To extract mercury from cinnabar one need only roast it in air, converting the sulfur to sulfur dioxide while the mercury is released as vapour that can then be condensed. Since mercury boils at 357°C, this process needs temperatures well within the capabilities of Qin-era kilns. Of course, anyone trying this method in an unsealed container – closed chambers weren’t used until the Han period – risked serious harm.
‘The emperor was said to have consumed cinnabar to prolong his life’But despite there being a mature mercury-refining technology by the time of the First Emperor, and although Zhang attests that ‘the people of the Qin Dynasty had some basic chemical knowledge’, Duan argues that Chinese alchemy was still in its infancy in that period. In particular, he says, there is no good reason to think that the practice of soaking dead bodies in mercury to prevent their decay, common during the Song dynasty in the 10th to 13th centuries AD, was used as early as the Qin dynasty. So even though mercury, either as cinnabar or as the elemental metal, has been found in tombs dating back as far as the second millennium BC, it’s not clear why it was put there.
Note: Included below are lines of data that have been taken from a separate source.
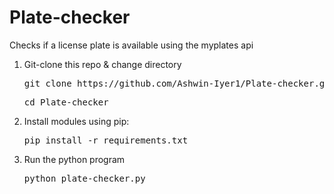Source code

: # Plate-checker
Checks if a license plate is available using the myplates api
1. Git-clone this repo & change directory

   <pre>git clone https://github.com/Ashwin-Iyer1/Plate-checker.git</pre>
   <pre>cd Plate-checker</pre>
2. Install modules using pip:
   <pre>pip install -r requirements.txt</pre>
3. Run the python program
   <pre>python plate-checker.py</pre>
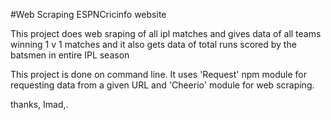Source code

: #Web Scraping ESPNCricinfo website

This project does web sraping of all ipl matches and gives data of all teams winning 1 v 1 matches 
and it also gets data of total runs scored by the batsmen in entire IPL season

This project is done on command line. It uses 'Request' npm module for requesting data from a given URL
and 'Cheerio' module for web scraping.

thanks,
Imad,.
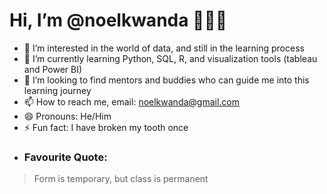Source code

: # Hi, I’m @noelkwanda 👋👋👋
- 👀 I’m interested in the world of data, and still in the learning process
- 🌱 I’m currently learning Python, SQL, R, and visualization tools (tableau and Power BI)
- 💞️ I’m looking to find mentors and buddies who can guide me into this learning journey
- 📫 How to reach me, email: noelkwanda@gmail.com
- 😄 Pronouns: He/Him
- ⚡ Fun fact: I have broken my tooth once
- ### Favourite Quote:
> Form is temporary, but class is permanent 

<!---
noelkwanda/noelkwanda is a ✨ special ✨ repository because its `README.md` (this file) appears on your GitHub profile.
You can click the Preview link to take a look at your changes.
--->
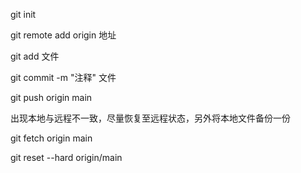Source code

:git init

git remote add origin 地址

git add 文件

git commit -m "注释" 文件

git push origin main



出现本地与远程不一致，尽量恢复至远程状态，另外将本地文件备份一份

git fetch origin main

git reset --hard origin/main


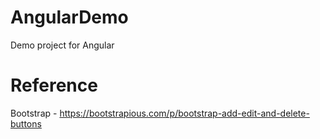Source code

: # AngularDemo
Demo project for Angular

# Reference
Bootstrap - https://bootstrapious.com/p/bootstrap-add-edit-and-delete-buttons
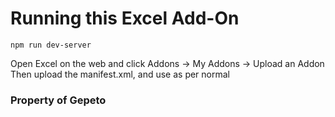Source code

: # Running this Excel Add-On
`npm run dev-server`

Open Excel on the web and click Addons -> My Addons -> Upload an Addon
Then upload the manifest.xml, and use as per normal

### Property of Gepeto
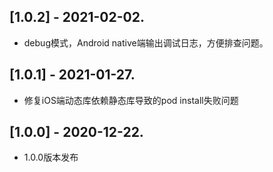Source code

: ## [1.0.2] - 2021-02-02.

* debug模式，Android native端输出调试日志，方便排查问题。
## [1.0.1] - 2021-01-27.

* 修复iOS端动态库依赖静态库导致的pod install失败问题
## [1.0.0] - 2020-12-22.

* 1.0.0版本发布
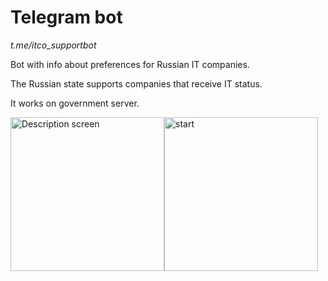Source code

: # Telegram bot
*t.me/itco_supportbot*

Bot with info about preferences for Russian IT companies.

The Russian state supports companies that receive IT status.


It works on government server.

<img width="246" alt="Description screen" src="https://user-images.githubusercontent.com/33777975/176602420-b7c99373-9368-470b-a36d-1cb0efb7650b.png"><img width="246" alt="start" src="https://user-images.githubusercontent.com/33777975/176602643-016ac2c1-c684-4eec-bd42-8bc06fe49368.png">
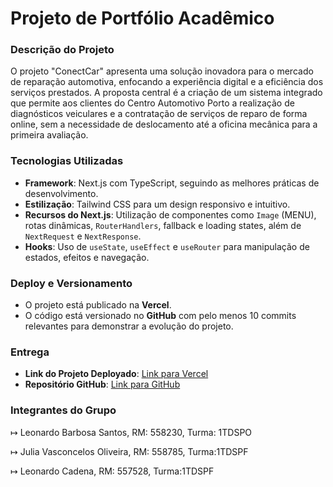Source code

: ﻿# Projeto de Portfólio Acadêmico

### Descrição do Projeto

O projeto "ConectCar" apresenta uma solução inovadora para o mercado de
reparação automotiva, enfocando a experiência digital e a eficiência dos
serviços prestados. A proposta central é a criação de um sistema
integrado que permite aos clientes do Centro Automotivo Porto a
realização de diagnósticos veiculares e a contratação de serviços de
reparo de forma online, sem a necessidade de deslocamento até a oficina
mecânica para a primeira avaliação.

### Tecnologias Utilizadas

- **Framework**: Next.js com TypeScript, seguindo as melhores práticas de desenvolvimento.
- **Estilização**: Tailwind CSS para um design responsivo e intuitivo.
- **Recursos do Next.js**: Utilização de componentes como `Image` (MENU), rotas dinâmicas, `RouterHandlers`, fallback e loading states, além de `NextRequest` e `NextResponse`.
- **Hooks**: Uso de `useState`, `useEffect` e `useRouter` para manipulação de estados, efeitos e navegação.

### Deploy e Versionamento

- O projeto está publicado na **Vercel**.
- O código está versionado no **GitHub** com pelo menos 10 commits relevantes para demonstrar a evolução do projeto.

### Entrega

- **Link do Projeto Deployado**: [Link para Vercel]()
- **Repositório GitHub**: [Link para GitHub](https://github.com/leonardobarbosas/challenge-front-4)

### Integrantes do Grupo

↦ Leonardo Barbosa Santos, RM: 558230, Turma: 1TDSPO

↦ Julia Vasconcelos Oliveira, RM: 558785, Turma:1TDSPF

↦ Leonardo Cadena, RM: 557528, Turma:1TDSPF
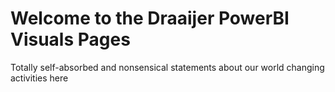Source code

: # Welcome to the Draaijer PowerBI Visuals Pages
Totally self-absorbed and nonsensical statements about our world changing activities here

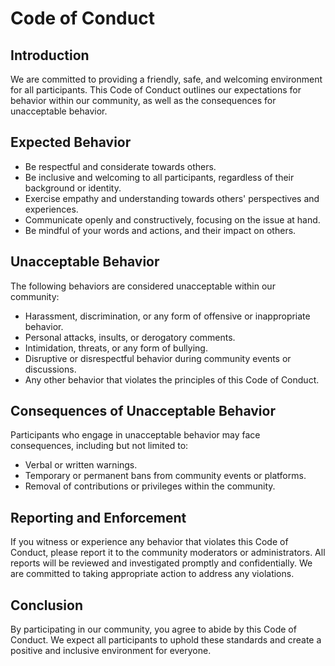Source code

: # Code of Conduct

## Introduction

We are committed to providing a friendly, safe, and welcoming environment for all participants. This Code of Conduct outlines our expectations for behavior within our community, as well as the consequences for unacceptable behavior.

## Expected Behavior

- Be respectful and considerate towards others.
- Be inclusive and welcoming to all participants, regardless of their background or identity.
- Exercise empathy and understanding towards others' perspectives and experiences.
- Communicate openly and constructively, focusing on the issue at hand.
- Be mindful of your words and actions, and their impact on others.

## Unacceptable Behavior

The following behaviors are considered unacceptable within our community:

- Harassment, discrimination, or any form of offensive or inappropriate behavior.
- Personal attacks, insults, or derogatory comments.
- Intimidation, threats, or any form of bullying.
- Disruptive or disrespectful behavior during community events or discussions.
- Any other behavior that violates the principles of this Code of Conduct.

## Consequences of Unacceptable Behavior

Participants who engage in unacceptable behavior may face consequences, including but not limited to:

- Verbal or written warnings.
- Temporary or permanent bans from community events or platforms.
- Removal of contributions or privileges within the community.

## Reporting and Enforcement

If you witness or experience any behavior that violates this Code of Conduct, please report it to the community moderators or administrators. All reports will be reviewed and investigated promptly and confidentially. We are committed to taking appropriate action to address any violations.

## Conclusion

By participating in our community, you agree to abide by this Code of Conduct. We expect all participants to uphold these standards and create a positive and inclusive environment for everyone.
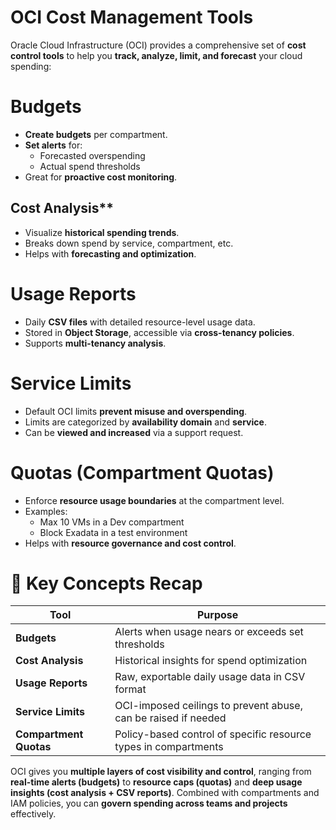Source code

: # OCI Cost Management Tools

Oracle Cloud Infrastructure (OCI) provides a comprehensive set of **cost control tools** to help you **track, analyze, limit, and forecast** your cloud spending:

# **Budgets**

- **Create budgets** per compartment.    
- **Set alerts** for:
    - Forecasted overspending
    - Actual spend thresholds
- Great for **proactive cost monitoring**.
## Cost Analysis**

- Visualize **historical spending trends**.
- Breaks down spend by service, compartment, etc.
- Helps with **forecasting and optimization**.

# **Usage Reports**

- Daily **CSV files** with detailed resource-level usage data.
- Stored in **Object Storage**, accessible via **cross-tenancy policies**.
- Supports **multi-tenancy analysis**.
# Service Limits

- Default OCI limits **prevent misuse and overspending**.
- Limits are categorized by **availability domain** and **service**.
- Can be **viewed and increased** via a support request.
# Quotas (Compartment Quotas)

- Enforce **resource usage boundaries** at the compartment level.
- Examples:
    - Max 10 VMs in a Dev compartment
    - Block Exadata in a test environment
- Helps with **resource governance and cost control**.
# 🧠 Key Concepts Recap

| Tool                   | Purpose                                                         |
| ---------------------- | --------------------------------------------------------------- |
| **Budgets**            | Alerts when usage nears or exceeds set thresholds               |
| **Cost Analysis**      | Historical insights for spend optimization                      |
| **Usage Reports**      | Raw, exportable daily usage data in CSV format                  |
| **Service Limits**     | OCI-imposed ceilings to prevent abuse, can be raised if needed  |
| **Compartment Quotas** | Policy-based control of specific resource types in compartments |

OCI gives you **multiple layers of cost visibility and control**, ranging from **real-time alerts (budgets)** to **resource caps (quotas)** and **deep usage insights (cost analysis + CSV reports)**. Combined with compartments and IAM policies, you can **govern spending across teams and projects** effectively.
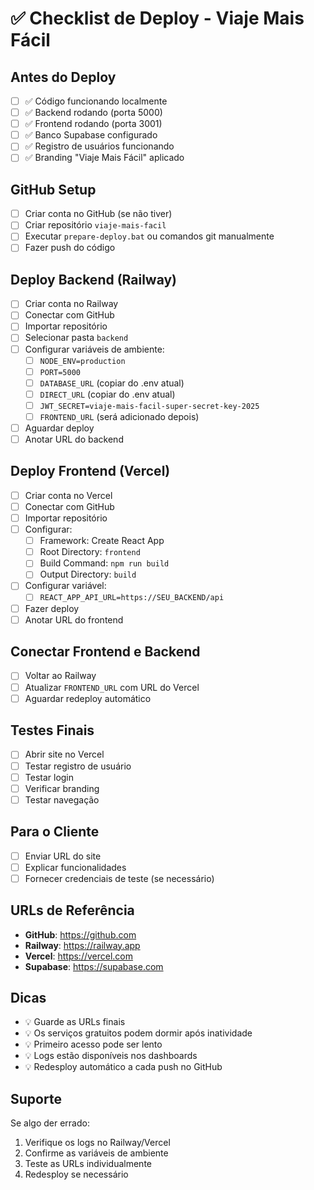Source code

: # ✅ Checklist de Deploy - Viaje Mais Fácil

## Antes do Deploy
- [ ] ✅ Código funcionando localmente
- [ ] ✅ Backend rodando (porta 5000)
- [ ] ✅ Frontend rodando (porta 3001)
- [ ] ✅ Banco Supabase configurado
- [ ] ✅ Registro de usuários funcionando
- [ ] ✅ Branding "Viaje Mais Fácil" aplicado

## GitHub Setup
- [ ] Criar conta no GitHub (se não tiver)
- [ ] Criar repositório `viaje-mais-facil`
- [ ] Executar `prepare-deploy.bat` ou comandos git manualmente
- [ ] Fazer push do código

## Deploy Backend (Railway)
- [ ] Criar conta no Railway
- [ ] Conectar com GitHub
- [ ] Importar repositório
- [ ] Selecionar pasta `backend`
- [ ] Configurar variáveis de ambiente:
  - [ ] `NODE_ENV=production`
  - [ ] `PORT=5000`
  - [ ] `DATABASE_URL` (copiar do .env atual)
  - [ ] `DIRECT_URL` (copiar do .env atual)
  - [ ] `JWT_SECRET=viaje-mais-facil-super-secret-key-2025`
  - [ ] `FRONTEND_URL` (será adicionado depois)
- [ ] Aguardar deploy
- [ ] Anotar URL do backend

## Deploy Frontend (Vercel)
- [ ] Criar conta no Vercel
- [ ] Conectar com GitHub
- [ ] Importar repositório
- [ ] Configurar:
  - [ ] Framework: Create React App
  - [ ] Root Directory: `frontend`
  - [ ] Build Command: `npm run build`
  - [ ] Output Directory: `build`
- [ ] Configurar variável:
  - [ ] `REACT_APP_API_URL=https://SEU_BACKEND/api`
- [ ] Fazer deploy
- [ ] Anotar URL do frontend

## Conectar Frontend e Backend
- [ ] Voltar ao Railway
- [ ] Atualizar `FRONTEND_URL` com URL do Vercel
- [ ] Aguardar redeploy automático

## Testes Finais
- [ ] Abrir site no Vercel
- [ ] Testar registro de usuário
- [ ] Testar login
- [ ] Verificar branding
- [ ] Testar navegação

## Para o Cliente
- [ ] Enviar URL do site
- [ ] Explicar funcionalidades
- [ ] Fornecer credenciais de teste (se necessário)

## URLs de Referência
- **GitHub**: https://github.com
- **Railway**: https://railway.app
- **Vercel**: https://vercel.com
- **Supabase**: https://supabase.com

## Dicas
- 💡 Guarde as URLs finais
- 💡 Os serviços gratuitos podem dormir após inatividade
- 💡 Primeiro acesso pode ser lento
- 💡 Logs estão disponíveis nos dashboards
- 💡 Redesploy automático a cada push no GitHub

## Suporte
Se algo der errado:
1. Verifique os logs no Railway/Vercel
2. Confirme as variáveis de ambiente
3. Teste as URLs individualmente
4. Redesploy se necessário
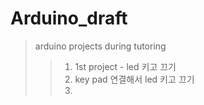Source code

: # Arduino_draft
> arduino projects during tutoring
>> 1. 1st project - led 키고 끄기
>> 2. key pad 연결해서 led  키고 끄기
>> 3.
Might its toxicity have acted as a deterrent to grave-looters? Probably not – the dangers of mercury fumes were not recognised until Han times. So if, as it seems, there’s a lot of mercury in the burial chamber, it’s unlikely to be either a preservative or an anti-theft device.
Yet even if this mercury was indeed used for fantastical landscaping, Duan doubts that there can have been much of it. Based on estimates of mercury production from the Song era and allowing for the imperfections of the earlier refinement process, he thinks the chamber might have contained at most 100 tons of the liquid metal: around 7m3.
We might never be able to check that. ‘Right now, our archaeological work is focused on deducing the basic layout of the tomb,’ says Duan. Because any breach in the seal could admit water or air that might damage whatever lies within, even robot-based exploration of the interior is ruled out. ‘If the chamber was opened even using a robot or drilling, the balance of the situation would be broken and the buried objects would deteriorate quickly,’ says Zhang.
So if we’re ever going to peek inside, it will have to be with better scientific techniques than are currently available. ‘I dream of a day when technology will shed light on all that is buried there, without disturbing the sleeping emperor and his 2000-year-old underground empire,’ says Yongqi Wu, director of the Qin Shi Huang Mausoleum Museum. Maybe these concerns to preserve the unknown heritage will guarantee the First Emperor a kind of immortality after all.